▶ Task prompt
Pick out each line in these entries that contains the string "Properties".

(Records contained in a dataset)
-------
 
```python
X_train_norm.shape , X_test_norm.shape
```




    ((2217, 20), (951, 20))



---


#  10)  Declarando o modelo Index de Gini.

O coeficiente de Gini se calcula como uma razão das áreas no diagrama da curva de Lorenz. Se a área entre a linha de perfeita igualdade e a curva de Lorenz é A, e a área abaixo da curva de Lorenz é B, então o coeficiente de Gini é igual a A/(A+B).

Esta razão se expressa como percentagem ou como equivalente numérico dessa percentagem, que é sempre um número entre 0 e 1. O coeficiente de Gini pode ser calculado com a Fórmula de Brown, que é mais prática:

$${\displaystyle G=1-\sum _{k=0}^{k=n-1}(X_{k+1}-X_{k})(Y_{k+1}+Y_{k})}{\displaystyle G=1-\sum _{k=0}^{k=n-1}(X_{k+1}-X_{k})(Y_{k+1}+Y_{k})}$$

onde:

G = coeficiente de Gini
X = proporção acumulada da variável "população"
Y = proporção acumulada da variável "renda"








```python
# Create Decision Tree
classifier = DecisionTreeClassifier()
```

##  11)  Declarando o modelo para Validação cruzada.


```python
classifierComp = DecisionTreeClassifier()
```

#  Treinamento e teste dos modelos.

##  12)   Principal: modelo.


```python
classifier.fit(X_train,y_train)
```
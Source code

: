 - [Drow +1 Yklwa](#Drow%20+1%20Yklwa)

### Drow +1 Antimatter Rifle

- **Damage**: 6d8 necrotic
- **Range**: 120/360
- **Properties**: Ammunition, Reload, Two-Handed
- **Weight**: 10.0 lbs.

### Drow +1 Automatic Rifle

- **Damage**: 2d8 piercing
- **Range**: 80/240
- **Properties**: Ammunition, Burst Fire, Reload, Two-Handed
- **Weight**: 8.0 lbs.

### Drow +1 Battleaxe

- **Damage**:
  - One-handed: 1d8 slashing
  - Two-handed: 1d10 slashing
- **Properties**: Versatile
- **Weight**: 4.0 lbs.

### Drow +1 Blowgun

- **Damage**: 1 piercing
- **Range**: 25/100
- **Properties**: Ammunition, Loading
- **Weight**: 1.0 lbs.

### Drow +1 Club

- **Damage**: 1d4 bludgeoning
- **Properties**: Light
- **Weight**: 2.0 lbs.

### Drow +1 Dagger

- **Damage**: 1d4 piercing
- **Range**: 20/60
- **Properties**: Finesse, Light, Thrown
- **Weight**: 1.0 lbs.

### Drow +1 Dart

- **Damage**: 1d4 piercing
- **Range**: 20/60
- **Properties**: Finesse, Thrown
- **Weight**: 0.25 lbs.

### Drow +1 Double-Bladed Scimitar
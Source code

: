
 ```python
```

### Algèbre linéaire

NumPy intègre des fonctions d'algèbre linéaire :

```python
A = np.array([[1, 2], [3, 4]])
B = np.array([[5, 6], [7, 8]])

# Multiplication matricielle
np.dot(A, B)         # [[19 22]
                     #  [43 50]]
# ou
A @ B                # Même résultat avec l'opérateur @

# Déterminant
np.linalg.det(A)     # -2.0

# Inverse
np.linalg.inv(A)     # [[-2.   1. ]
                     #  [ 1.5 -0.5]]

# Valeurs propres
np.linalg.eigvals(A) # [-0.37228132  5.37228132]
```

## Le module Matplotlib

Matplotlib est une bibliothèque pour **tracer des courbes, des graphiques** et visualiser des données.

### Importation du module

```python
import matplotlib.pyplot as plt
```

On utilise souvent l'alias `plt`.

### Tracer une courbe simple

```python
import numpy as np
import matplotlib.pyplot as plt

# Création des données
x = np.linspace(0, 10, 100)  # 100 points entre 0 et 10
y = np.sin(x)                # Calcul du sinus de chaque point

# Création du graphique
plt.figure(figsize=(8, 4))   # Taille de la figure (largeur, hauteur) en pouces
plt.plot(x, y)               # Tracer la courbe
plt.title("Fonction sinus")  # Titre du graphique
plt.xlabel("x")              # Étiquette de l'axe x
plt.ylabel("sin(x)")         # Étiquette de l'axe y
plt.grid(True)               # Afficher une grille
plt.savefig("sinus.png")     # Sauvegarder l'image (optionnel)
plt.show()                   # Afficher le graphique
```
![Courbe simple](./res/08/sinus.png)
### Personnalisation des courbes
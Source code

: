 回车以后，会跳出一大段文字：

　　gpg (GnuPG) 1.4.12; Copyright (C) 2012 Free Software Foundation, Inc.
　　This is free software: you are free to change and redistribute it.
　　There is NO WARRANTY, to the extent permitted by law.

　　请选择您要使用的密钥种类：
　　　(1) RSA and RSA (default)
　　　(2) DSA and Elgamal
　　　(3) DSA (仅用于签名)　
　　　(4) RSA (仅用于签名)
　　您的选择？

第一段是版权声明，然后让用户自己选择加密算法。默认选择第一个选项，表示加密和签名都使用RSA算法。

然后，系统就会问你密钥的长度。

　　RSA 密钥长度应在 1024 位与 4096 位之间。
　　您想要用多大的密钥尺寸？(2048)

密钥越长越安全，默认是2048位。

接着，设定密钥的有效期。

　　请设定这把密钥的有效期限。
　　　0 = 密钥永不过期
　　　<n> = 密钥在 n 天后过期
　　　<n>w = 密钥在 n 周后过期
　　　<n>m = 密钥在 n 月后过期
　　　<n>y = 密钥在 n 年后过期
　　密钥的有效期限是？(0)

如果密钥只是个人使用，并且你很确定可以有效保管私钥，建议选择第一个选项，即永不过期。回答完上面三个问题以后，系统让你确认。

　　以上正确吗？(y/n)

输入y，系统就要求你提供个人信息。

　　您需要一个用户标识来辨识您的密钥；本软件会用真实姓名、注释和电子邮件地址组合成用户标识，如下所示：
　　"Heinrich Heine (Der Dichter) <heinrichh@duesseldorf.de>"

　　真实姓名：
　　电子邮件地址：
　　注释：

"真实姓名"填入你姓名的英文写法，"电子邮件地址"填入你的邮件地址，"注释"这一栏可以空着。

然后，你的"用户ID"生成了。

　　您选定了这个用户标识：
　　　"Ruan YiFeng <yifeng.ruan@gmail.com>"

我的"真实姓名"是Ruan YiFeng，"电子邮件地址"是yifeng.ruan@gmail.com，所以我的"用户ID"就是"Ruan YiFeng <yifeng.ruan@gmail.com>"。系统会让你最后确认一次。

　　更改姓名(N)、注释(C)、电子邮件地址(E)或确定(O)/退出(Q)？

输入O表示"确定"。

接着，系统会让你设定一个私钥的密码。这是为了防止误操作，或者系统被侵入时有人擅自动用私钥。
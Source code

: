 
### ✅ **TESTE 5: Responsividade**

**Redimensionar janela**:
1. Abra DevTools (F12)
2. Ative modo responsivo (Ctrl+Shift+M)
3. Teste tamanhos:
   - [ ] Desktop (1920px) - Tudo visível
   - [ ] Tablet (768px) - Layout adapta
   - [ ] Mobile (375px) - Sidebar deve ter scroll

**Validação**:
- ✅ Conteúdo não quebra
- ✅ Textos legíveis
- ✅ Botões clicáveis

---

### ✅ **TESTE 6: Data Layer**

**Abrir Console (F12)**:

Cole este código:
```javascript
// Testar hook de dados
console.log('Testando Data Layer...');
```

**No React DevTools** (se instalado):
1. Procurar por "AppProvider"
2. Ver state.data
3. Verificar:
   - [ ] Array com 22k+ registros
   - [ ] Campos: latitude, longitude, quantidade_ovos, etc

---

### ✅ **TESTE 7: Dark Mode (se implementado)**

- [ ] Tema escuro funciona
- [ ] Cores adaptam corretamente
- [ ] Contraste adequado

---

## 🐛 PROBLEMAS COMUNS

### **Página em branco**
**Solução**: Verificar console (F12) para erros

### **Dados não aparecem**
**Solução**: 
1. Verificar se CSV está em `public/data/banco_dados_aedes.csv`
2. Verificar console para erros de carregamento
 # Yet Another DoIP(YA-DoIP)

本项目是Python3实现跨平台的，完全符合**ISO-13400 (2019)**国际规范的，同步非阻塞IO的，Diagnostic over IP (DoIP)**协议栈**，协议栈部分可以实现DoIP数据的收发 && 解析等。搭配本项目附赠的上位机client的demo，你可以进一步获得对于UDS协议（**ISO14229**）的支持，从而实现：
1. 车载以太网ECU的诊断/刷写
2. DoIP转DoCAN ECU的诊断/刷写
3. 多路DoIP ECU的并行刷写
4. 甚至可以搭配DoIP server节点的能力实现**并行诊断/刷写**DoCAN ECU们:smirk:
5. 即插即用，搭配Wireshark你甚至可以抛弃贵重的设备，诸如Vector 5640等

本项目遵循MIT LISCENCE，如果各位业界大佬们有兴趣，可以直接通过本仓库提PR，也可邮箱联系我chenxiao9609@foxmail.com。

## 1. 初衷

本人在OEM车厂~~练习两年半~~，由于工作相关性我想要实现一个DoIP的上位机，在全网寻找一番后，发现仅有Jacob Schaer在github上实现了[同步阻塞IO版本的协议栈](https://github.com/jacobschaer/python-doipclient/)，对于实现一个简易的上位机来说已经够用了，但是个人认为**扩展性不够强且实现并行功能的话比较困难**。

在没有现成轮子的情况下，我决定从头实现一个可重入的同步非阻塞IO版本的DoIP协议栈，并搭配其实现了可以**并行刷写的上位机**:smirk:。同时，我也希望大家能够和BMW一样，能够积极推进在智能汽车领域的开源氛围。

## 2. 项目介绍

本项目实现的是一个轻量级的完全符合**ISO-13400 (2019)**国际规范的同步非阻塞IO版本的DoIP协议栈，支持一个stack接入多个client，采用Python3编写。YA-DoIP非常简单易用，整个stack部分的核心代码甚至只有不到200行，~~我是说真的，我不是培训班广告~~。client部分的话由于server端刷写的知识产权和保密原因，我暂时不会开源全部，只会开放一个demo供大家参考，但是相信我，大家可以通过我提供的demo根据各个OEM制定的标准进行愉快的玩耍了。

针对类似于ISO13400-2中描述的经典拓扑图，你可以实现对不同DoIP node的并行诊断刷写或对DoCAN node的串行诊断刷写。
-------
▶ Your solution
- **Properties**: Ammunition, Reload, Two-Handed
- **Properties**: Ammunition, Burst Fire, Reload, Two-Handed
- **Properties**: Versatile
- **Properties**: Ammunition, Loading
- **Properties**: Light
- **Properties**: Finesse, Light, Thrown
- **Properties**: Finesse, Thrown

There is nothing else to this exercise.